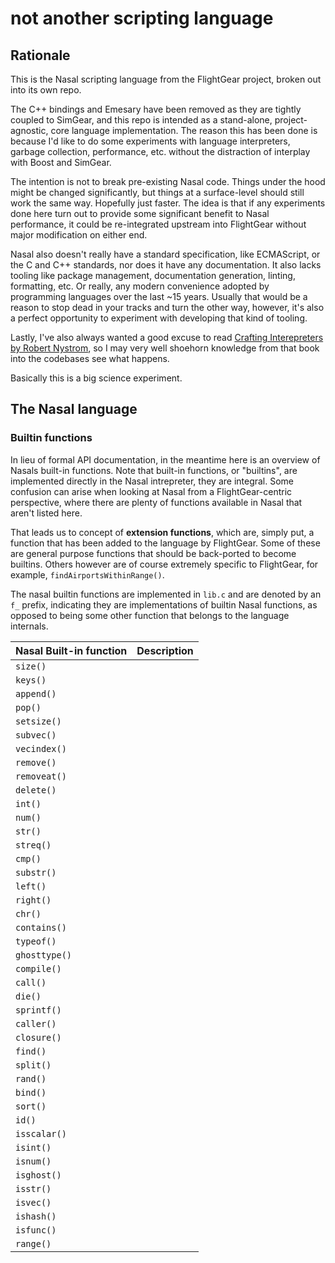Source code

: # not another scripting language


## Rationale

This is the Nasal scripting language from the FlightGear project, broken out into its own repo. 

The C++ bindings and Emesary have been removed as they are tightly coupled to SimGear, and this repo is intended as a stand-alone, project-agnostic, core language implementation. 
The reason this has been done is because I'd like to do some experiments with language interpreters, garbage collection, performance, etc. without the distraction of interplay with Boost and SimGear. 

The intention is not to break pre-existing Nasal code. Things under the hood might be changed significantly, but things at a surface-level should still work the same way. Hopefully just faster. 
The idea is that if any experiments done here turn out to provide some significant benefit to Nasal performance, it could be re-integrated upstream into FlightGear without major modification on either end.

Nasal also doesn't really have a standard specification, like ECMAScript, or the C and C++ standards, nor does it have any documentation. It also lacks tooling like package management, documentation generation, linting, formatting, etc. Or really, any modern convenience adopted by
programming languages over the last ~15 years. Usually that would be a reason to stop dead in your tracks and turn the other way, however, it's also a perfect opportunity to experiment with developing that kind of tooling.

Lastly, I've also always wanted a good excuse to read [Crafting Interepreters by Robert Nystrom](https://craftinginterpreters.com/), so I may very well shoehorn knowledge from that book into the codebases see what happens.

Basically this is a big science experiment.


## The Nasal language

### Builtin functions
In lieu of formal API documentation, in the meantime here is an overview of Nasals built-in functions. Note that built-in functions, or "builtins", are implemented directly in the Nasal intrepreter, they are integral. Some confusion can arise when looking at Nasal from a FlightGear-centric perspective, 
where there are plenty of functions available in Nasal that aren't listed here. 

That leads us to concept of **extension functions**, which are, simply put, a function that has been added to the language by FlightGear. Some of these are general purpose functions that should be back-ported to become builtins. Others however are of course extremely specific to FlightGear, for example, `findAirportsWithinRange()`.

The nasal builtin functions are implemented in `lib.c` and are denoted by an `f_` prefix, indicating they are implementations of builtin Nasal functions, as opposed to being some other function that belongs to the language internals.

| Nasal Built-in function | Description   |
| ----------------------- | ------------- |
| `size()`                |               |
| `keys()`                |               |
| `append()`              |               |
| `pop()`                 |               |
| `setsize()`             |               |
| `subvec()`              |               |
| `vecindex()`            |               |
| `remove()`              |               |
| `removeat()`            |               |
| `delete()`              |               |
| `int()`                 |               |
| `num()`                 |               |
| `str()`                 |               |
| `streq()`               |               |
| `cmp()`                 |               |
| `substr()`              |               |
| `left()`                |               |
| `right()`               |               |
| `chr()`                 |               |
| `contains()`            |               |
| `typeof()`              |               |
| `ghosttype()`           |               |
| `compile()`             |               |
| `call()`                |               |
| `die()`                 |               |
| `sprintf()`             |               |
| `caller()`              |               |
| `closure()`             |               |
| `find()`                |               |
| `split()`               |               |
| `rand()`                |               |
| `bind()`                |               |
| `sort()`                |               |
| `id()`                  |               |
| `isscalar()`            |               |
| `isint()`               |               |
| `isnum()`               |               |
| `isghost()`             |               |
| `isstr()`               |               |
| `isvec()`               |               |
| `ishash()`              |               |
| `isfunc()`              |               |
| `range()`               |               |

******************************

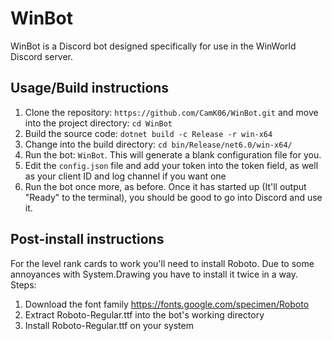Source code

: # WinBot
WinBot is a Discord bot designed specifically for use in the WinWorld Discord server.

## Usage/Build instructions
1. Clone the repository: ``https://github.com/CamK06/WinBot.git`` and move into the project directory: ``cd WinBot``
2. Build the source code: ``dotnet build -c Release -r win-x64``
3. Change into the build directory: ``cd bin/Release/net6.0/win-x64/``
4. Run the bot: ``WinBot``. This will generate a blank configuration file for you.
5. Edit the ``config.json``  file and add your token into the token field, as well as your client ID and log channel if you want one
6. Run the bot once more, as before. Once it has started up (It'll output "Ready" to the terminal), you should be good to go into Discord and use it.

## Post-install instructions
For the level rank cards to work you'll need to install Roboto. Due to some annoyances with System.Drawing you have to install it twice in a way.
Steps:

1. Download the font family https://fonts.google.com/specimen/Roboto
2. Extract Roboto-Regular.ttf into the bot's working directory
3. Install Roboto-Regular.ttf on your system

******************************

ACTIVITY =
Across the material, report every line that has the word "turn".

FINISHED EXERCISE =
The idea is that if any experiments done here turn out to provide some significant benefit to Nasal performance, it could be re-integrated upstream into FlightGear without major modification on either end.
programming languages over the last ~15 years. Usually that would be a reason to stop dead in your tracks and turn the other way, however, it's also a perfect opportunity to experiment with developing that kind of tooling.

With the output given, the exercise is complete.